De même, lorsqu’une assemblée est
déjà convoquée, la révocation du gérant peut être soulevée par les associés
lors de l’assemblée en tant qu’incident de séance en abordant le dernier point
de l’ordre du jour …
Pour remédier à la situation de
blocage face à un gérant qui refuse de convoquer l’assemblée générale en vue de
maintenir son poste, l’article 127 alinéa 2 du code des sociétés
commerciales permet à Tout associé de demander au juge des référés d’ordonner
au gérant ou au commissaire aux comptes, s’il existe un, ou un mandataire
judiciaire qu’il aura désigné de convoquer l’assemblée générale et de fixer
l’ordre du jour…
Le recours au juge de référé permet
de contrecarrer la volonté du gérant d’éviter la tenue de l’assemblée qui aura
pour objet de voter sa révocation.
II - La révocation prononcée par le juge
L’intervention judiciaire en matière
de révocation présente une utilité indéniable puisque souvent c’est la seule
procédure qui permet la révocation d’un gérant majoritaire ou soutenu par la
majorité des associés.
Elle est réglementée par l’alinéa
dernier de l’article 122 du C.S.C selon lequel tout associé représentant le
quart du capital social aux moins peut intenter une action devant le tribunal
compétent tendant à obtenir la révocation du gérant pour cause légitime.
Pour avoir la qualité de demander la
révocation judiciaire, il suffit pour un seul associé de détenir le quart du
capital social. Cette alternative judiciaire présente donc une utilité
incontestable lorsque le gérant est majoritaire ou lorsqu’il bénéficie du soutien de la majorité.
Le tribunal compétent peut être le
juge de référé du siège social de la société lorsqu’il y a urgence.
L’existence d’une cause légitime est
dans ce cas exigée et il revient à l’associé ou les associés qui intentent l’action
de la prouver.
C’est ainsi que la cause légitime existe
toujours lorsqu’une faute de gestion intentionnelle est imputable au gérant tel
que le détournement de fonds sociaux ou l’empiètement sur les prérogatives des
associés.
Tout acte d’imprudence ou de mauvaise
gestion peut aussi être qualifié de cause légitime lorsqu’un préjudice est subi
par la société.
L’existence ou non de la cause
légitime obéit en définitive à l’appréciation souveraine du juge qui procède
d’une manière casuistique.
III : La publicité légale de la révocation
Dans un souci de sécurisation des
transactions, la révocation du gérant est soumise aux formalités de dépôt de
publicité conformément à l’article 16 du C.S.C qui énonce expressément l’acte
de cessation des fonctions des dirigeants des sociétés.
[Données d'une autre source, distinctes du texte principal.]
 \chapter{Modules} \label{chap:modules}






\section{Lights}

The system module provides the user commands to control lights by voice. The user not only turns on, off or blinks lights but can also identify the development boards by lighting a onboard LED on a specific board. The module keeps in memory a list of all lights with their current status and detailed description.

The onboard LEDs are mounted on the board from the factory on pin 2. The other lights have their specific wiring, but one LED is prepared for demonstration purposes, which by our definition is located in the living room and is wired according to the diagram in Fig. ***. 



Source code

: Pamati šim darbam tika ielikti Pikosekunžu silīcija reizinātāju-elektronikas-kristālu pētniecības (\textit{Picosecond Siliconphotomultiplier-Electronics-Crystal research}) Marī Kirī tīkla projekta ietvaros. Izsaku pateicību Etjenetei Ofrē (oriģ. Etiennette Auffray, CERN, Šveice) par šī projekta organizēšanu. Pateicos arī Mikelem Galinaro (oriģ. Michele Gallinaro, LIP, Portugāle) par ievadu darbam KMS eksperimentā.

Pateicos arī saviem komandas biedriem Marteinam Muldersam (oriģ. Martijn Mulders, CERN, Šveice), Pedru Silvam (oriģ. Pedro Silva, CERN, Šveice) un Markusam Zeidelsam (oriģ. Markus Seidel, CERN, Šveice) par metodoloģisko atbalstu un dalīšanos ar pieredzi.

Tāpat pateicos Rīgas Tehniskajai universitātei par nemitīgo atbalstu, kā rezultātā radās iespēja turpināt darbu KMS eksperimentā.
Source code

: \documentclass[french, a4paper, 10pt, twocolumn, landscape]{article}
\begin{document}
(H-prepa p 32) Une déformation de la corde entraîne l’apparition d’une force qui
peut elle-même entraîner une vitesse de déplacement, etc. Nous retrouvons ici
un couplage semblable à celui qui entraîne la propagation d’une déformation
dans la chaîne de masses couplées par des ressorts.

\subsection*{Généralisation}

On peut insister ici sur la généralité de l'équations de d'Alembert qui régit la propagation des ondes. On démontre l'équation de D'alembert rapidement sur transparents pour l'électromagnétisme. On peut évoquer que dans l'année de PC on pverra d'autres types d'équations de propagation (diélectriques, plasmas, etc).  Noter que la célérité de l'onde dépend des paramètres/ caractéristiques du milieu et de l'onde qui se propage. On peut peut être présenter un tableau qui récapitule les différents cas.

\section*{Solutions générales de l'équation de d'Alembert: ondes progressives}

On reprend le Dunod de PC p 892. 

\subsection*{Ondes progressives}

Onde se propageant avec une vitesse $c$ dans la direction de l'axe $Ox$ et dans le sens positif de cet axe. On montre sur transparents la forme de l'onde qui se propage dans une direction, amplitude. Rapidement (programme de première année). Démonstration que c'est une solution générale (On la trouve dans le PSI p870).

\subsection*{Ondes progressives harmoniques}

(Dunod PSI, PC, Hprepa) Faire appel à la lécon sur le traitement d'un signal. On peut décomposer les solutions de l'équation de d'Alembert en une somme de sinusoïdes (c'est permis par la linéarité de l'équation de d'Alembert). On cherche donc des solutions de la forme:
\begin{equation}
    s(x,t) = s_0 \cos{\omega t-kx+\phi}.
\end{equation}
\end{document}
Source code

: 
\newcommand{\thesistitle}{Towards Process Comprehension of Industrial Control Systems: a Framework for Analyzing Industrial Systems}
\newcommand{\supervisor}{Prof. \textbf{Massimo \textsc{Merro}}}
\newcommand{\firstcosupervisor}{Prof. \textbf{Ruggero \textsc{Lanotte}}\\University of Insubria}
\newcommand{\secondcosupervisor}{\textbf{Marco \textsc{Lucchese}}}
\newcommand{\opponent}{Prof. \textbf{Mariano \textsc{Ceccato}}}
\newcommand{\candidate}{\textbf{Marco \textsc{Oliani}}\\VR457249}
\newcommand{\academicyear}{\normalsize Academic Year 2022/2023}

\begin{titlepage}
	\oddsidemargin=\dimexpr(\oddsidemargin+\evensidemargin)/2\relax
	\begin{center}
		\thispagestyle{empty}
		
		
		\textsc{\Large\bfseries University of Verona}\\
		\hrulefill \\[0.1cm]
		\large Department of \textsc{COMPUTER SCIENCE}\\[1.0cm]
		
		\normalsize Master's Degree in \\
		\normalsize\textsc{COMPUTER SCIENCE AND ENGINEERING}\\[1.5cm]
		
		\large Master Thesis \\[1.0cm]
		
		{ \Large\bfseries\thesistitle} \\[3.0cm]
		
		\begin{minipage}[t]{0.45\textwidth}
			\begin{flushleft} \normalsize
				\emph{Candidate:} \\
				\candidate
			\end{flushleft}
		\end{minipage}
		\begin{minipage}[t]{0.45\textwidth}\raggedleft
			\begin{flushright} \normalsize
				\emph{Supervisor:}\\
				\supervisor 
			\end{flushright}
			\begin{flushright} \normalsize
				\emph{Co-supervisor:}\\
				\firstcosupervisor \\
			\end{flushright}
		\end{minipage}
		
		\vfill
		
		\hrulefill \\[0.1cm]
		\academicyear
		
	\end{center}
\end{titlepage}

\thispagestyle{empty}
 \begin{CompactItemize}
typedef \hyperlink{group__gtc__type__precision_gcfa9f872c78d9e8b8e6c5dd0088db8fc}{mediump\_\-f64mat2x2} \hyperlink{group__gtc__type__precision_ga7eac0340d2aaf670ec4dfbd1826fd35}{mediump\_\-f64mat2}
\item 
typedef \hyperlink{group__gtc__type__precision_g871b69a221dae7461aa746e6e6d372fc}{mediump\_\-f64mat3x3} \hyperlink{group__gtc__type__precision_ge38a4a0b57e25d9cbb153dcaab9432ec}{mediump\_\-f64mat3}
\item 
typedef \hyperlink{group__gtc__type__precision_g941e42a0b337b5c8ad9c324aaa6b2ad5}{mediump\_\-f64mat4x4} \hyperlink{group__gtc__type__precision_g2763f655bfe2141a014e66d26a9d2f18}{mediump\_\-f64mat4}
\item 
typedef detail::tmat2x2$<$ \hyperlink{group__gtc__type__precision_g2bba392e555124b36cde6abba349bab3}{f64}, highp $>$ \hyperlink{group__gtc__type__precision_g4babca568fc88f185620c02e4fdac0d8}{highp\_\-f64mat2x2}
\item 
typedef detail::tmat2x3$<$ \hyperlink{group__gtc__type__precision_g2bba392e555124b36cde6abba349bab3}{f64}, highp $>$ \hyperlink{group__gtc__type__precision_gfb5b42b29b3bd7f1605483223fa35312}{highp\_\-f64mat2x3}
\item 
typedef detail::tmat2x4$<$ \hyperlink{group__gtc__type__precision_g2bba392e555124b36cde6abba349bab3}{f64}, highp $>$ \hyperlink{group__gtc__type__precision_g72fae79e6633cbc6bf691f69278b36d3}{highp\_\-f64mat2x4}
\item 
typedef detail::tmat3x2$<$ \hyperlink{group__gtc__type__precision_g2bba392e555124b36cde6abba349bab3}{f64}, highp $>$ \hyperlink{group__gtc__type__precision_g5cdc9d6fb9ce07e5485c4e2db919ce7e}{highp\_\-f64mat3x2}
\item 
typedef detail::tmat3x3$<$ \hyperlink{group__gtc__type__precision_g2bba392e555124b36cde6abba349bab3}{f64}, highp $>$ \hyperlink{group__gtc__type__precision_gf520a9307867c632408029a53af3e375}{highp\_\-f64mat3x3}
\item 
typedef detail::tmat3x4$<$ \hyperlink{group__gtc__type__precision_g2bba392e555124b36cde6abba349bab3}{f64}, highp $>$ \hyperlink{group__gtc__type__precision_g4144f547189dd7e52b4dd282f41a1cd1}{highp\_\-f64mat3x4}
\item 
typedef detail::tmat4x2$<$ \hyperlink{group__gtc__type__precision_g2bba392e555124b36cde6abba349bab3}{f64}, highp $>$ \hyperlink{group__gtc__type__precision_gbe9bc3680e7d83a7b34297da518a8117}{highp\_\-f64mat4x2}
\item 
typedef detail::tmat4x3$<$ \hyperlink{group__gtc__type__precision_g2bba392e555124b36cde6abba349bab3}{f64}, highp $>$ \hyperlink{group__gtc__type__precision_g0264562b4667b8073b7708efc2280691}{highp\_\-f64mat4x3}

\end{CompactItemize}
La publicité implique
au préalable le dépôt légal de la décision.
Les formalités de dépôt et de publicité
requièrent une importance particulière à l’égard des tiers qui sont avisés du
fait que la personne morale n’est plus représentée par le gérant révoqué. En
pratique, c’est le gérant nouvellement désigné qui est responsable de
l’accomplissement de ces formalités.
Le dépôt de l’acte de cessation du
gérant qui est soit une délibération de l’assemblée soit, une décision
judiciaire de révocation, s’effectue au registre de commerce de la société
tenue au tribunal de première instance de son siège social.
La publicité de l’acte s’effectue par
une insertion au J.O.R.T Journal officiel de la République Tunisienne dans un
délai d’un mois à compter de l’inscription faite au registre de commerce.